Il en va aussi d’une forme de crédibilité : plus l’exigence de probité des représentants publics s’imprégnait dans l’opinion publique, plus l’idée d’un élu condamné se faisait insupportable. C’est aussi pour cela que la volonté de frapper de cette sanction ceux jugés coupables de violences, par exemple, s’inscrit dans cette mouvance. Un héritage discret du puritanisme, mais aussi une haute idée de l’État et de ses serviteurs.
Sur le principe, cette prétention n’aurait rien de condamnable, si elle n’était pas porteuse de tant de risques dans les faits. Car l’idée d’interdire une fonction élective à un condamné part d’un postulat lui-même erroné : que la justice, dans nos sociétés occidentales, serait neutre, infaillible, indépendante, parfaite !
Il faut clairement poser cette faille majeure et irrémissible du raisonnement sus développé : retrancher de la course électorale toute personne condamnée pour tel ou tel motif revient à confier au juge le soin de choisir qui peut se présenter au suffrage… et, surtout, qui ne le peut pas ! C’est donc considérer que la justice ne se trompe pas, que la justice est incorruptible, que la justice est impartiale. Si cela correspond aux vœux, et même aux principes de notre droit (une justice indépendance, objective et impartiale), et un objectif vers lequel notre système devrait tendre, ce n’est pas toujours la vérité.

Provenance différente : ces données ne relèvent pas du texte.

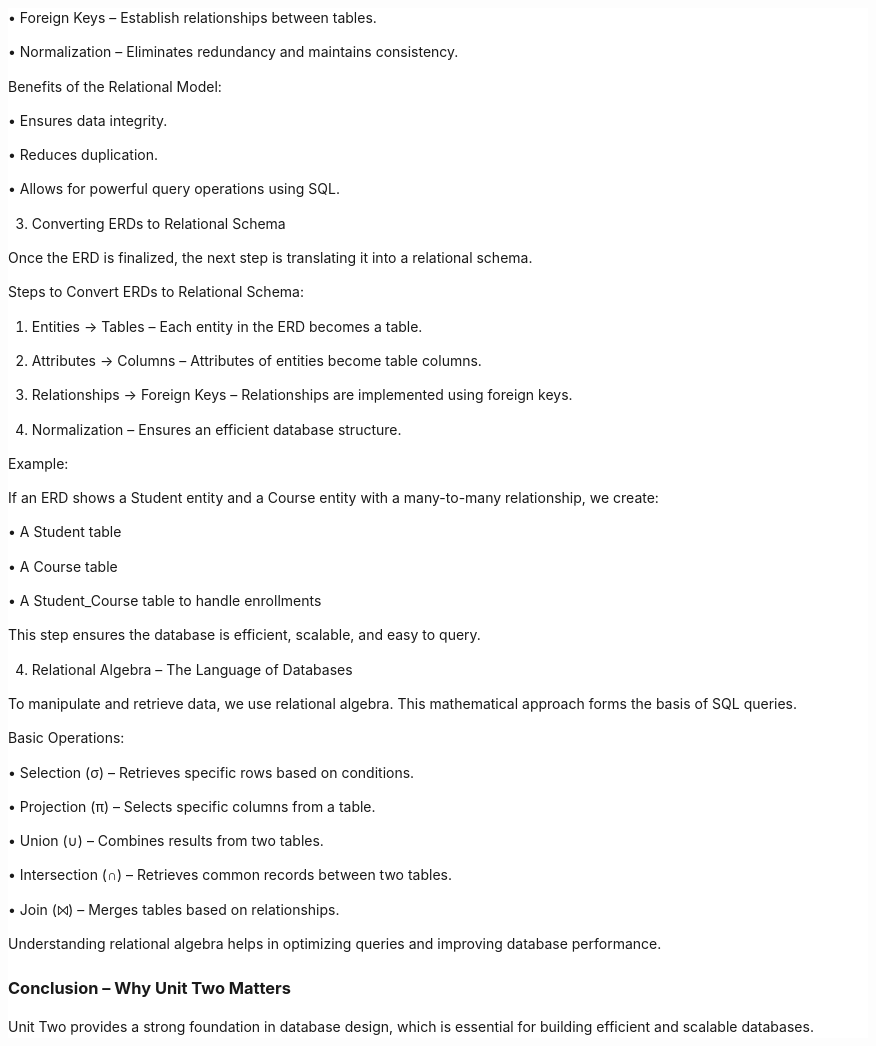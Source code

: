 • Foreign Keys – Establish relationships between tables.

• Normalization – Eliminates redundancy and maintains consistency.

Benefits of the Relational Model:

• Ensures data integrity.

• Reduces duplication.

• Allows for powerful query operations using SQL.


3. Converting ERDs to Relational Schema

Once the ERD is finalized, the next step is translating it into a relational schema.

Steps to Convert ERDs to Relational Schema:

1. Entities → Tables – Each entity in the ERD becomes a table.

2. Attributes → Columns – Attributes of entities become table columns.

3. Relationships → Foreign Keys – Relationships are implemented using foreign keys.

4. Normalization – Ensures an efficient database structure.

Example:

If an ERD shows a Student entity and a Course entity with a many-to-many relationship, we create:

• A Student table

• A Course table

• A Student_Course table to handle enrollments

This step ensures the database is efficient, scalable, and easy to query.



4. Relational Algebra – The Language of Databases

To manipulate and retrieve data, we use relational algebra. This mathematical approach forms the basis of SQL queries.

Basic Operations:

• Selection (σ) – Retrieves specific rows based on conditions.

• Projection (π) – Selects specific columns from a table.

• Union (∪) – Combines results from two tables.

• Intersection (∩) – Retrieves common records between two tables.

• Join (⨝) – Merges tables based on relationships.

Understanding relational algebra helps in optimizing queries and improving database performance.



### Conclusion – Why Unit Two Matters

Unit Two provides a strong foundation in database design, which is essential for building efficient and scalable databases.
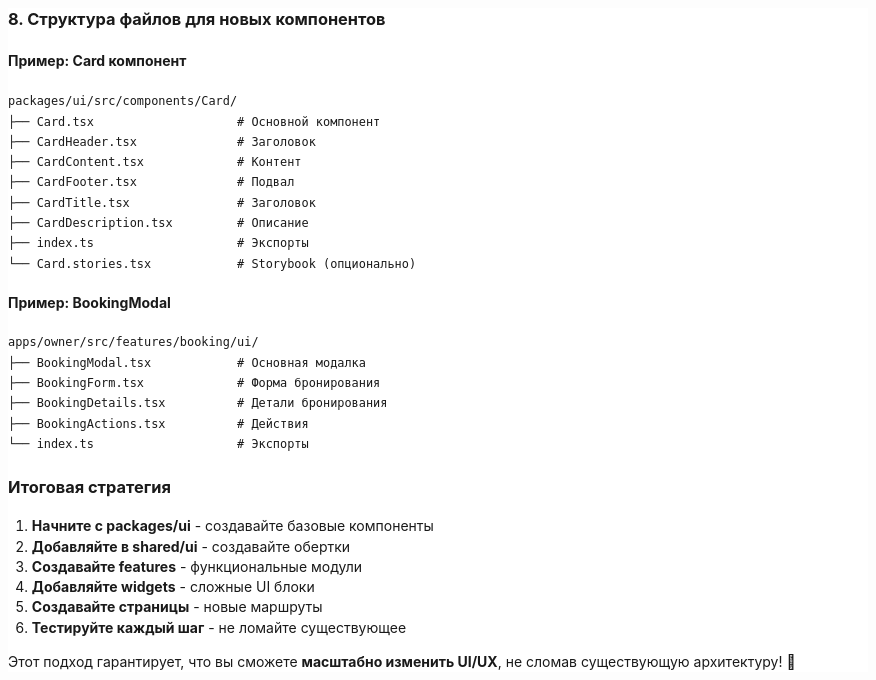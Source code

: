 ### **8. Структура файлов для новых компонентов**

#### **Пример: Card компонент**
```
packages/ui/src/components/Card/
├── Card.tsx                    # Основной компонент
├── CardHeader.tsx              # Заголовок
├── CardContent.tsx             # Контент
├── CardFooter.tsx              # Подвал
├── CardTitle.tsx               # Заголовок
├── CardDescription.tsx         # Описание
├── index.ts                    # Экспорты
└── Card.stories.tsx            # Storybook (опционально)
```

#### **Пример: BookingModal**
```
apps/owner/src/features/booking/ui/
├── BookingModal.tsx            # Основная модалка
├── BookingForm.tsx             # Форма бронирования
├── BookingDetails.tsx          # Детали бронирования
├── BookingActions.tsx          # Действия
└── index.ts                    # Экспорты
```

### **Итоговая стратегия**

1. **Начните с packages/ui** - создавайте базовые компоненты
2. **Добавляйте в shared/ui** - создавайте обертки
3. **Создавайте features** - функциональные модули
4. **Добавляйте widgets** - сложные UI блоки
5. **Создавайте страницы** - новые маршруты
6. **Тестируйте каждый шаг** - не ломайте существующее

Этот подход гарантирует, что вы сможете **масштабно изменить UI/UX**, не сломав существующую архитектуру! 🚀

Il existe sans doute des magistrats honnêtes, dévoués, impartiaux, rigoureux, et il n’est pas question d’eux dans ces lignes. Peut-être constituent-ils même la majorité du corps des magistrats, on ne peut que le souhaiter ! Mais il en existe aussi probablement qui perçoivent leur office comme un outil au service de leurs idéologies, de leur guerre personnelle contre telle ou telle faction de la société. On ne peut ôter de nos mémoires le sinistre syndicat de la magistrature, cet infâme repère de crapules qui n’avaient rien trouvé de mieux que d’épingler sur leur « mur des cons » l’image du père d’une jeune fille violée puis assassinée !
Et puis il y a aussi des magistrats, plus ou moins influençables, par les soubresauts de l’opinion, par un mot ou deux du pouvoir ou de leur hiérarchie, par les remous des éditoriaux… Sans avoir besoin d’envisager la corruption (la vraie), dont la magistrature ne semble pas être victime (en France, de nos jours).
Donner le pouvoir au juge d’interdire à tel ou tel de se présenter à une élection, c’est lui donner un pouvoir monumental et lui accorder une confiance disproportionnée. En fait, c’est mettre en la personne du juge la confiance que l’on présupposerait devoir aux élus ; il n’est pas innocent d’ailleurs que cette proposition d’inéligibilité trouve un écho de plus en plus favorable dans une époque qui est celle de la judiciarisation du monde, de l’avènement du « gouvernement des juges » au détriment du rôle politique lui-même.
Parce que les citoyens n’ont plus confiance dans leurs élus, ils sont de plus en plus prêts à remettre celles-ci entre les mains de juges, mais qui nous garantit contre le pouvoir de ces juges ? Qui s’assure que ceux-ci veillent réellement au bien-être de tous ou à l’intérêt général ? Il n’y a qu’un postulat technocratique qui puisse assurer cette compétence particulière du juge à se placer au-dessus du suffrage : c’est l’idée que le juge, en tant qu’expert, se place sur un terrain objectif, et défend une position scientifiquement justifiable.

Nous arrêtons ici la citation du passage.